Cloning, expression and characterization of an aspartate aminotransferase gene from Lactobacillus brevis CGMCC 1306

An aspartate aminotransferase (AATase) gene from Lactobacillus brevis CGMCC 1306 was cloned, which contains a 1182-bp open reading frame coding for 393 amino acids (41.43 kDa). When expressed in Escherichia coli BL21 (DE3), the recombinant AATase was purified and subsequently characterized. The recombinant AATase can catalyse the conversion of L-Asp to L-Glu, and the k(cat)/K-m was determined to be 25.5 (mmol/L)(-1) s(-1) for L-Asp and 207.8 m(mol/L)(-1) s(-1) for alpha-ketoglutarate.

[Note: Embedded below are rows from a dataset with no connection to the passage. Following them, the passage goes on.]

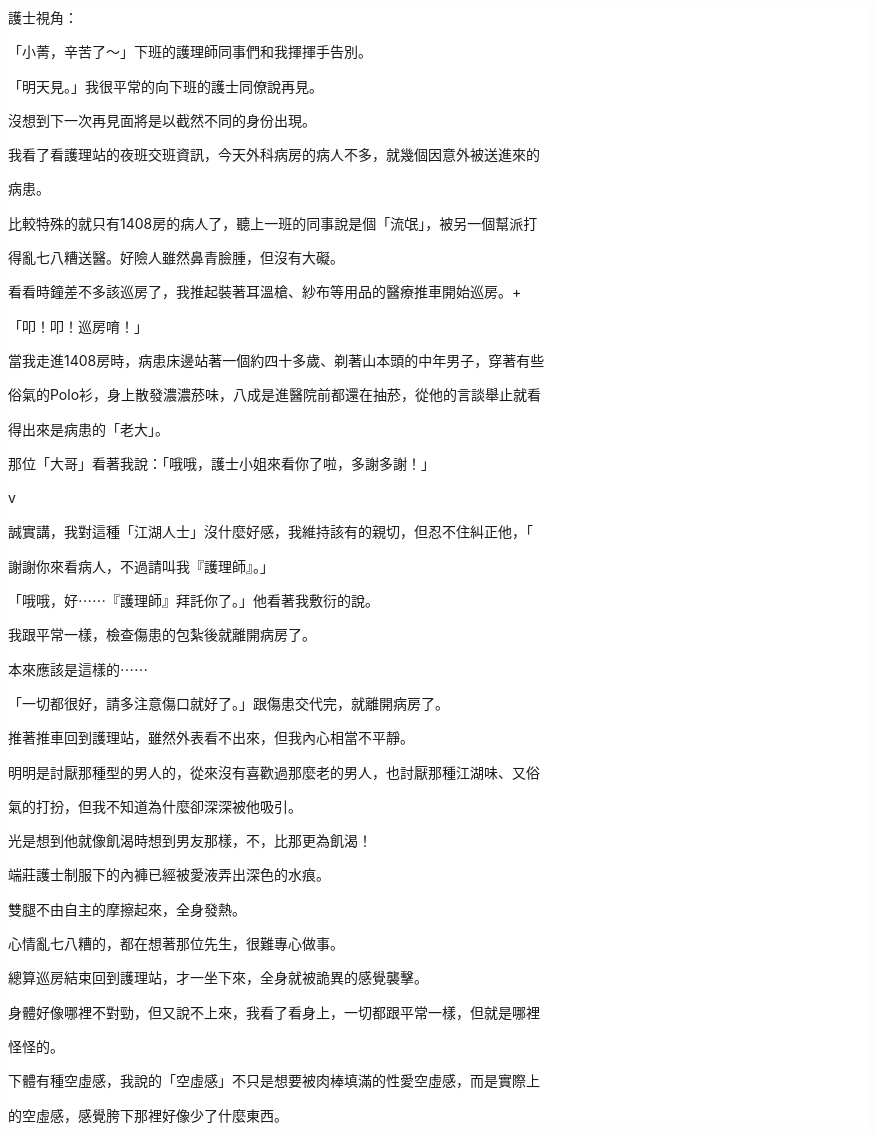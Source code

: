 
護士視角：

「小菁，辛苦了～」下班的護理師同事們和我揮揮手告別。

「明天見。」我很平常的向下班的護士同僚說再見。

沒想到下一次再見面將是以截然不同的身份出現。

我看了看護理站的夜班交班資訊，今天外科病房的病人不多，就幾個因意外被送進來的

病患。

比較特殊的就只有1408房的病人了，聽上一班的同事說是個「流氓」，被另一個幫派打

得亂七八糟送醫。好險人雖然鼻青臉腫，但沒有大礙。

看看時鐘差不多該巡房了，我推起裝著耳溫槍、紗布等用品的醫療推車開始巡房。+

「叩！叩！巡房唷！」

當我走進1408房時，病患床邊站著一個約四十多歲、剃著山本頭的中年男子，穿著有些

俗氣的Polo衫，身上散發濃濃菸味，八成是進醫院前都還在抽菸，從他的言談舉止就看

得出來是病患的「老大」。

那位「大哥」看著我說：「哦哦，護士小姐來看你了啦，多謝多謝！」

v

誠實講，我對這種「江湖人士」沒什麼好感，我維持該有的親切，但忍不住糾正他，「

謝謝你來看病人，不過請叫我『護理師』。」

「哦哦，好⋯⋯『護理師』拜託你了。」他看著我敷衍的說。

我跟平常一樣，檢查傷患的包紮後就離開病房了。

本來應該是這樣的⋯⋯

「一切都很好，請多注意傷口就好了。」跟傷患交代完，就離開病房了。

推著推車回到護理站，雖然外表看不出來，但我內心相當不平靜。

明明是討厭那種型的男人的，從來沒有喜歡過那麼老的男人，也討厭那種江湖味、又俗

氣的打扮，但我不知道為什麼卻深深被他吸引。

光是想到他就像飢渴時想到男友那樣，不，比那更為飢渴！

端莊護士制服下的內褲已經被愛液弄出深色的水痕。

雙腿不由自主的摩擦起來，全身發熱。

心情亂七八糟的，都在想著那位先生，很難專心做事。

總算巡房結束回到護理站，才一坐下來，全身就被詭異的感覺襲擊。

身體好像哪裡不對勁，但又說不上來，我看了看身上，一切都跟平常一樣，但就是哪裡

怪怪的。

下體有種空虛感，我說的「空虛感」不只是想要被肉棒填滿的性愛空虛感，而是實際上

的空虛感，感覺胯下那裡好像少了什麼東西。
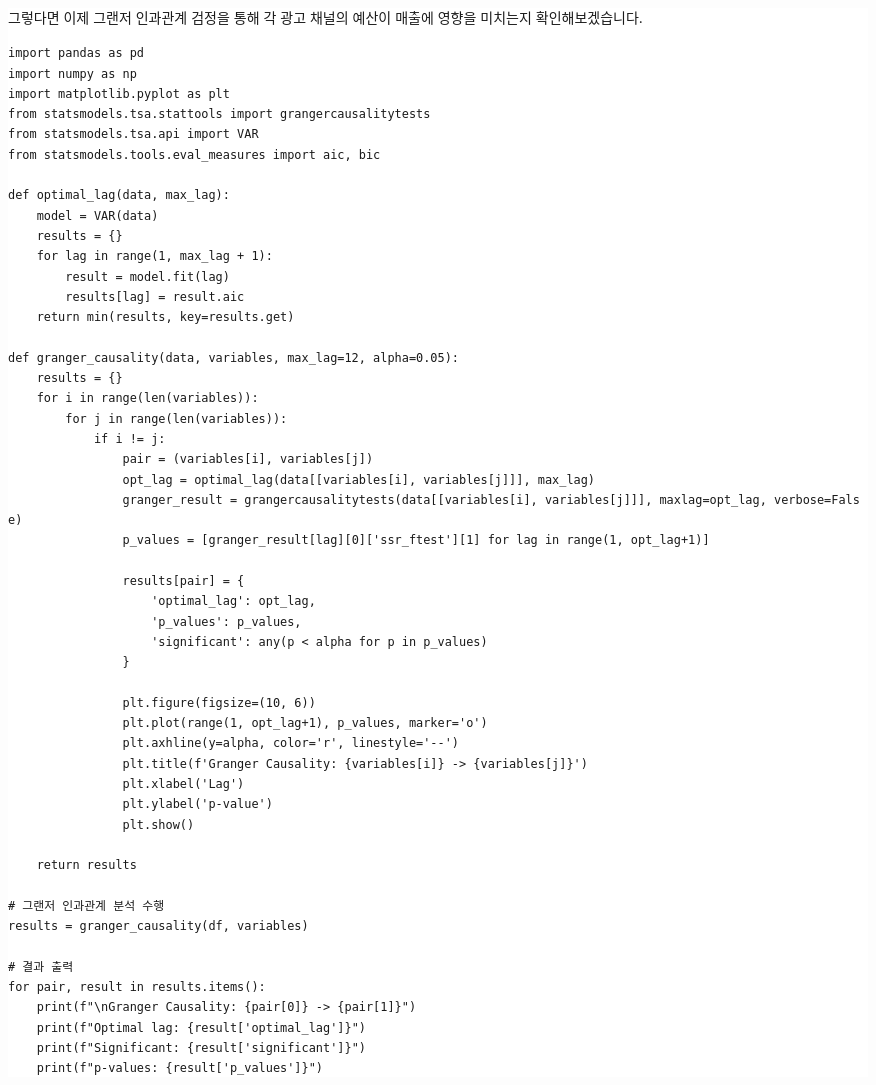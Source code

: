 그렇다면 이제 그랜저 인과관계 검정을 통해 각 광고 채널의 예산이 매출에 영향을 미치는지 확인해보겠습니다.

```
import pandas as pd
import numpy as np
import matplotlib.pyplot as plt
from statsmodels.tsa.stattools import grangercausalitytests
from statsmodels.tsa.api import VAR
from statsmodels.tools.eval_measures import aic, bic

def optimal_lag(data, max_lag):
    model = VAR(data)
    results = {}
    for lag in range(1, max_lag + 1):
        result = model.fit(lag)
        results[lag] = result.aic
    return min(results, key=results.get)

def granger_causality(data, variables, max_lag=12, alpha=0.05):
    results = {}
    for i in range(len(variables)):
        for j in range(len(variables)):
            if i != j:
                pair = (variables[i], variables[j])
                opt_lag = optimal_lag(data[[variables[i], variables[j]]], max_lag)
                granger_result = grangercausalitytests(data[[variables[i], variables[j]]], maxlag=opt_lag, verbose=False)
                p_values = [granger_result[lag][0]['ssr_ftest'][1] for lag in range(1, opt_lag+1)]
                
                results[pair] = {
                    'optimal_lag': opt_lag,
                    'p_values': p_values,
                    'significant': any(p < alpha for p in p_values)
                }
                
                plt.figure(figsize=(10, 6))
                plt.plot(range(1, opt_lag+1), p_values, marker='o')
                plt.axhline(y=alpha, color='r', linestyle='--')
                plt.title(f'Granger Causality: {variables[i]} -> {variables[j]}')
                plt.xlabel('Lag')
                plt.ylabel('p-value')
                plt.show()
    
    return results

# 그랜저 인과관계 분석 수행
results = granger_causality(df, variables)

# 결과 출력
for pair, result in results.items():
    print(f"\nGranger Causality: {pair[0]} -> {pair[1]}")
    print(f"Optimal lag: {result['optimal_lag']}")
    print(f"Significant: {result['significant']}")
    print(f"p-values: {result['p_values']}")
```
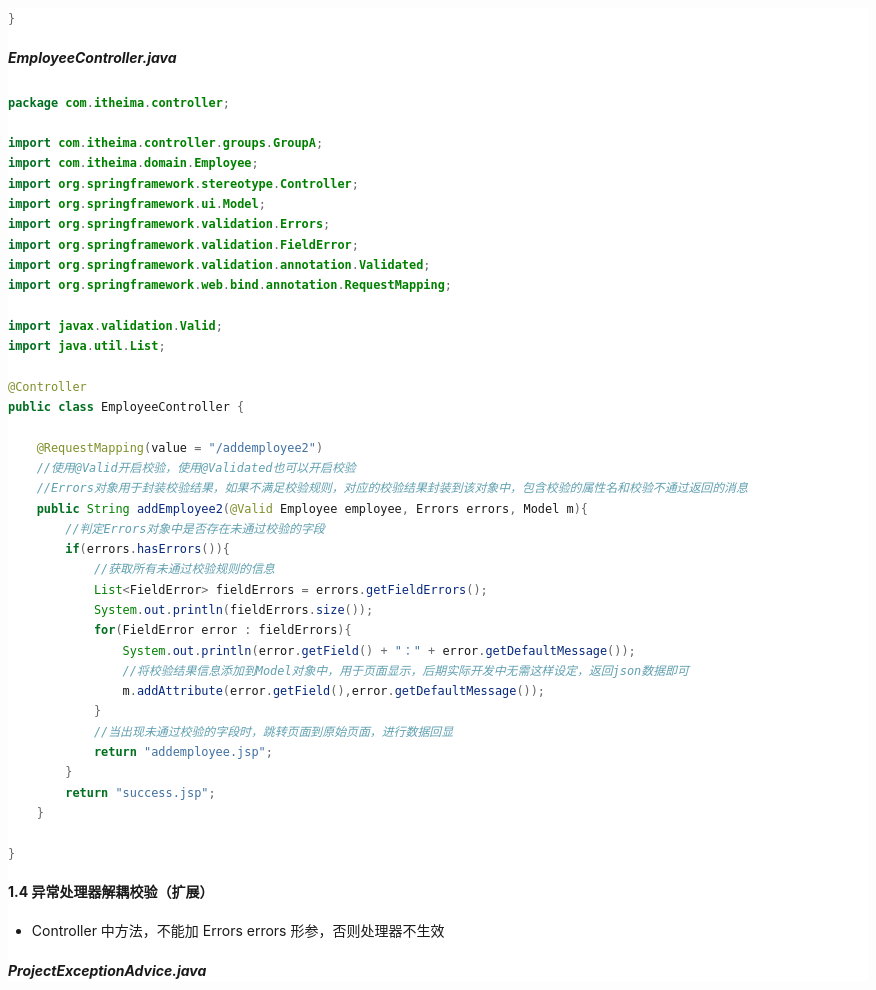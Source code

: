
 ```java
}
```

##### EmployeeController.java

```java
package com.itheima.controller;

import com.itheima.controller.groups.GroupA;
import com.itheima.domain.Employee;
import org.springframework.stereotype.Controller;
import org.springframework.ui.Model;
import org.springframework.validation.Errors;
import org.springframework.validation.FieldError;
import org.springframework.validation.annotation.Validated;
import org.springframework.web.bind.annotation.RequestMapping;

import javax.validation.Valid;
import java.util.List;

@Controller
public class EmployeeController {

    @RequestMapping(value = "/addemployee2")
    //使用@Valid开启校验，使用@Validated也可以开启校验
    //Errors对象用于封装校验结果，如果不满足校验规则，对应的校验结果封装到该对象中，包含校验的属性名和校验不通过返回的消息
    public String addEmployee2(@Valid Employee employee, Errors errors, Model m){
        //判定Errors对象中是否存在未通过校验的字段
        if(errors.hasErrors()){
            //获取所有未通过校验规则的信息
            List<FieldError> fieldErrors = errors.getFieldErrors();
            System.out.println(fieldErrors.size());
            for(FieldError error : fieldErrors){
                System.out.println(error.getField() + "：" + error.getDefaultMessage());
                //将校验结果信息添加到Model对象中，用于页面显示，后期实际开发中无需这样设定，返回json数据即可
                m.addAttribute(error.getField(),error.getDefaultMessage());
            }
            //当出现未通过校验的字段时，跳转页面到原始页面，进行数据回显
            return "addemployee.jsp";
        }
        return "success.jsp";
    }
    
}
```



#### 1.4 异常处理器解耦校验（扩展）

- Controller 中方法，不能加 Errors  errors 形参，否则处理器不生效

##### ProjectExceptionAdvice.java
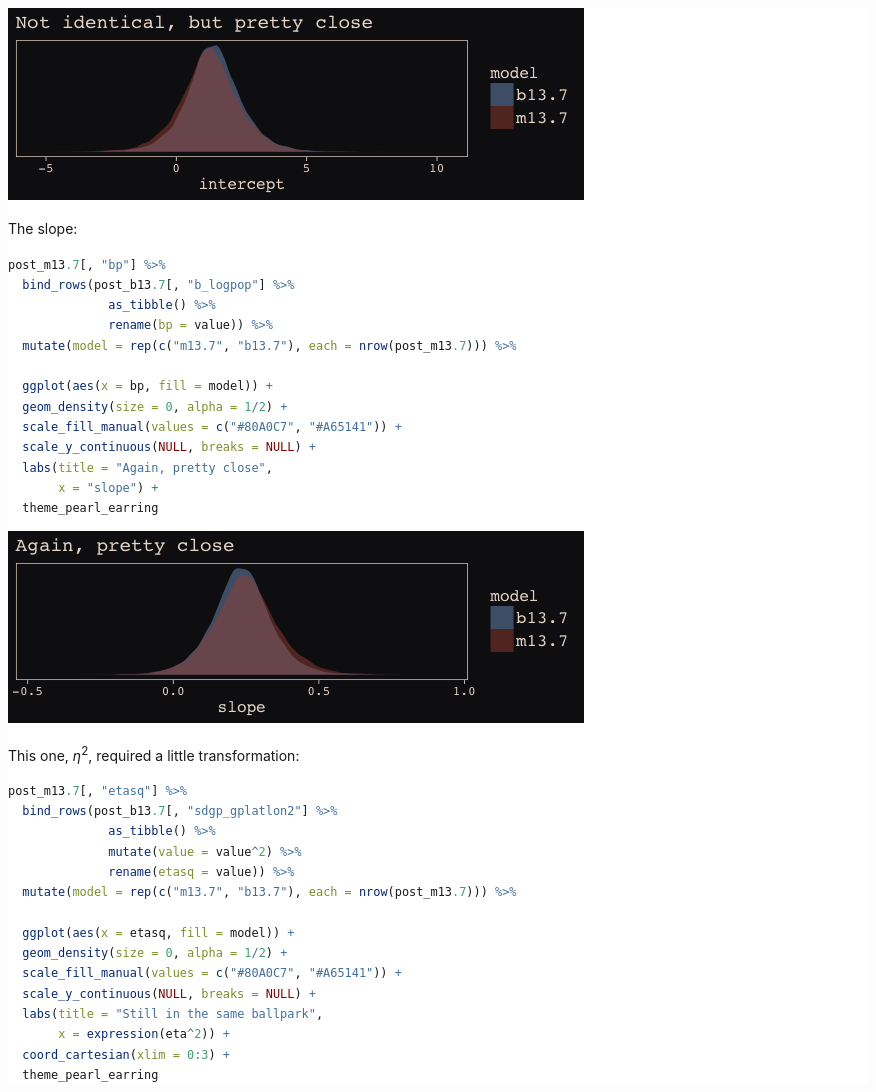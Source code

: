 ![](Ch._13_Adventures_in_Covariance_files/figure-markdown_github/unnamed-chunk-59-1.png)

The slope:

``` r
post_m13.7[, "bp"] %>% 
  bind_rows(post_b13.7[, "b_logpop"] %>% 
              as_tibble() %>% 
              rename(bp = value)) %>% 
  mutate(model = rep(c("m13.7", "b13.7"), each = nrow(post_m13.7))) %>% 
  
  ggplot(aes(x = bp, fill = model)) +
  geom_density(size = 0, alpha = 1/2) +
  scale_fill_manual(values = c("#80A0C7", "#A65141")) +
  scale_y_continuous(NULL, breaks = NULL) +
  labs(title = "Again, pretty close",
       x = "slope") +
  theme_pearl_earring
```

![](Ch._13_Adventures_in_Covariance_files/figure-markdown_github/unnamed-chunk-60-1.png)

This one, *η*<sup>2</sup>, required a little transformation:

``` r
post_m13.7[, "etasq"] %>% 
  bind_rows(post_b13.7[, "sdgp_gplatlon2"] %>% 
              as_tibble() %>%
              mutate(value = value^2) %>% 
              rename(etasq = value)) %>% 
  mutate(model = rep(c("m13.7", "b13.7"), each = nrow(post_m13.7))) %>% 
  
  ggplot(aes(x = etasq, fill = model)) +
  geom_density(size = 0, alpha = 1/2) +
  scale_fill_manual(values = c("#80A0C7", "#A65141")) +
  scale_y_continuous(NULL, breaks = NULL) +
  labs(title = "Still in the same ballpark",
       x = expression(eta^2)) +
  coord_cartesian(xlim = 0:3) +
  theme_pearl_earring
```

With optimum temperature as 25 degrees C, the AATase may be a novel and special psychrophilic enzyme which exhibited a good thermal stability below 55 degrees C. The conserved active site residue of AATase was identified as Lys237 by phylogenetic analysis. Secondary structure of the enzyme includes alpha-helix (39.2%), beta-sheet (5.5%), beta-turn (8.8%), and random coil (36.5%) by circular dichroism spectral analysis. Phase diagram for the fluorescence data analysis showed that guanidinium chloride-induced unfolding of AATase involved at least one intermediate.